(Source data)
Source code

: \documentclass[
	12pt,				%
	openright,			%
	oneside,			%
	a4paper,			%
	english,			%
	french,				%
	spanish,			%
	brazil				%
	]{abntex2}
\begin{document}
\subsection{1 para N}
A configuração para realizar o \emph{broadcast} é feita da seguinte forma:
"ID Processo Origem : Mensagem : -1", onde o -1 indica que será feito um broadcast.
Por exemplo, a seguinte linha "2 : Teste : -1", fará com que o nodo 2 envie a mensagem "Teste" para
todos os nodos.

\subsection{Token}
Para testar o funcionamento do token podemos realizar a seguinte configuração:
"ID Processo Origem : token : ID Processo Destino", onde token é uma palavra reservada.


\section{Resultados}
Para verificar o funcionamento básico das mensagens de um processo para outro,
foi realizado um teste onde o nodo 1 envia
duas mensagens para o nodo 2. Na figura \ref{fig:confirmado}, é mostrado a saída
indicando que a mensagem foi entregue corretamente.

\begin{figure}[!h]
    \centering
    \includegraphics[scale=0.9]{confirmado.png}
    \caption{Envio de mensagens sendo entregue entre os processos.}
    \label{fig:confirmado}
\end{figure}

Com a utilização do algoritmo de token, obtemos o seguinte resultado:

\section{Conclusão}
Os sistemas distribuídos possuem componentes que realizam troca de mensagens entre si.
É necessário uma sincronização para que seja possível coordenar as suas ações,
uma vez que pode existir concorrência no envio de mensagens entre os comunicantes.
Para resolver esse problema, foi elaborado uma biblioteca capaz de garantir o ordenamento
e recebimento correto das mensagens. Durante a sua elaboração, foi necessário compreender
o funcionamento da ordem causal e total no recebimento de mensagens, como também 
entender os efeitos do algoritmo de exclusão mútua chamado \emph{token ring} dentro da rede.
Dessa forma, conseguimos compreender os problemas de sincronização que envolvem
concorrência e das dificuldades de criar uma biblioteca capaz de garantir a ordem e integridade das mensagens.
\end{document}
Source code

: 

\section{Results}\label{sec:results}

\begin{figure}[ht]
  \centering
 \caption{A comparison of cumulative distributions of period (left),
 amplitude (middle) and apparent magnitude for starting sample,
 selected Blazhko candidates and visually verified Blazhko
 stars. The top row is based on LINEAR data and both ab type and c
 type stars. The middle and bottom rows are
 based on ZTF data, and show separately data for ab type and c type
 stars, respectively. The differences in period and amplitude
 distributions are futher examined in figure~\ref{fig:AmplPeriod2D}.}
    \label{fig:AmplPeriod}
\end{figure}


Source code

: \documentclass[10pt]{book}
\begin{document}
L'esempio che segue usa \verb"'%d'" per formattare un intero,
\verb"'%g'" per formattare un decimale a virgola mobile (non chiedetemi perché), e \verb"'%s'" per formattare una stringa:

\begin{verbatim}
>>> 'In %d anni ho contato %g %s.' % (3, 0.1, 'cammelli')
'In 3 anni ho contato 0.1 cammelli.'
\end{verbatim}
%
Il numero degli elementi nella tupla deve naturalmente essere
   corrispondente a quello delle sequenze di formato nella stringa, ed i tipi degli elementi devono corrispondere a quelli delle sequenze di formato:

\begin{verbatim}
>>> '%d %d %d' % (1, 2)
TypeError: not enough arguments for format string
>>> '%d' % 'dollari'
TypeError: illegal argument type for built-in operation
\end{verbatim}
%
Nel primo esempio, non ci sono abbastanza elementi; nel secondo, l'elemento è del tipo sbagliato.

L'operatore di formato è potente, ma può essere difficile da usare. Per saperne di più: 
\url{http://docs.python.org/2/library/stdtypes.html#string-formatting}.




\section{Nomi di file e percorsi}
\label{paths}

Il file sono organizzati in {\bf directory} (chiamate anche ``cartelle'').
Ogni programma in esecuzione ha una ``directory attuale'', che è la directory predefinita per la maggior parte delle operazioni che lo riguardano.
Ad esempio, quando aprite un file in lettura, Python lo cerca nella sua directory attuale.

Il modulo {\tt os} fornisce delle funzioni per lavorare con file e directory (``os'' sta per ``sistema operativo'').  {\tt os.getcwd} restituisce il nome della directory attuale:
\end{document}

TRY IT>
Your task is to retype all of the lines above exactly.

RESPONSE FOR THIS EXERCISE>
Source code

: \documentclass[
	12pt,				%
	openright,			%
	oneside,			%
	a4paper,			%
	english,			%
	french,				%
	spanish,			%
	brazil				%
	]{abntex2}
\begin{document}
\subsection{1 para N}
A configuração para realizar o \emph{broadcast} é feita da seguinte forma:
"ID Processo Origem : Mensagem : -1", onde o -1 indica que será feito um broadcast.
Por exemplo, a seguinte linha "2 : Teste : -1", fará com que o nodo 2 envie a mensagem "Teste" para
todos os nodos.

\subsection{Token}
Para testar o funcionamento do token podemos realizar a seguinte configuração:
"ID Processo Origem : token : ID Processo Destino", onde token é uma palavra reservada.


\section{Resultados}
Para verificar o funcionamento básico das mensagens de um processo para outro,
foi realizado um teste onde o nodo 1 envia
duas mensagens para o nodo 2. Na figura \ref{fig:confirmado}, é mostrado a saída
indicando que a mensagem foi entregue corretamente.

\begin{figure}[!h]
    \centering
    \includegraphics[scale=0.9]{confirmado.png}
    \caption{Envio de mensagens sendo entregue entre os processos.}
    \label{fig:confirmado}
\end{figure}

Com a utilização do algoritmo de token, obtemos o seguinte resultado:

\section{Conclusão}
Os sistemas distribuídos possuem componentes que realizam troca de mensagens entre si.
É necessário uma sincronização para que seja possível coordenar as suas ações,
uma vez que pode existir concorrência no envio de mensagens entre os comunicantes.
Para resolver esse problema, foi elaborado uma biblioteca capaz de garantir o ordenamento
e recebimento correto das mensagens. Durante a sua elaboração, foi necessário compreender
o funcionamento da ordem causal e total no recebimento de mensagens, como também 
entender os efeitos do algoritmo de exclusão mútua chamado \emph{token ring} dentro da rede.
Dessa forma, conseguimos compreender os problemas de sincronização que envolvem
concorrência e das dificuldades de criar uma biblioteca capaz de garantir a ordem e integridade das mensagens.
\end{document}
Source code

: 

\section{Results}\label{sec:results}

\begin{figure}[ht]
  \centering
 \caption{A comparison of cumulative distributions of period (left),
 amplitude (middle) and apparent magnitude for starting sample,
 selected Blazhko candidates and visually verified Blazhko
 stars. The top row is based on LINEAR data and both ab type and c
 type stars. The middle and bottom rows are
 based on ZTF data, and show separately data for ab type and c type
 stars, respectively. The differences in period and amplitude
 distributions are futher examined in figure~\ref{fig:AmplPeriod2D}.}
    \label{fig:AmplPeriod}
\end{figure}


Source code

: \documentclass[10pt]{book}
\begin{document}
L'esempio che segue usa \verb"'%d'" per formattare un intero,
\verb"'%g'" per formattare un decimale a virgola mobile (non chiedetemi perché), e \verb"'%s'" per formattare una stringa:

\begin{verbatim}
>>> 'In %d anni ho contato %g %s.' % (3, 0.1, 'cammelli')
'In 3 anni ho contato 0.1 cammelli.'
\end{verbatim}
%
Il numero degli elementi nella tupla deve naturalmente essere
   corrispondente a quello delle sequenze di formato nella stringa, ed i tipi degli elementi devono corrispondere a quelli delle sequenze di formato:

\begin{verbatim}
>>> '%d %d %d' % (1, 2)
TypeError: not enough arguments for format string
>>> '%d' % 'dollari'
TypeError: illegal argument type for built-in operation
\end{verbatim}
%
Nel primo esempio, non ci sono abbastanza elementi; nel secondo, l'elemento è del tipo sbagliato.

L'operatore di formato è potente, ma può essere difficile da usare. Per saperne di più: 
\url{http://docs.python.org/2/library/stdtypes.html#string-formatting}.




\section{Nomi di file e percorsi}
\label{paths}

Il file sono organizzati in {\bf directory} (chiamate anche ``cartelle'').
Ogni programma in esecuzione ha una ``directory attuale'', che è la directory predefinita per la maggior parte delle operazioni che lo riguardano.
Ad esempio, quando aprite un file in lettura, Python lo cerca nella sua directory attuale.

Il modulo {\tt os} fornisce delle funzioni per lavorare con file e directory (``os'' sta per ``sistema operativo'').  {\tt os.getcwd} restituisce il nome della directory attuale:
\end{document}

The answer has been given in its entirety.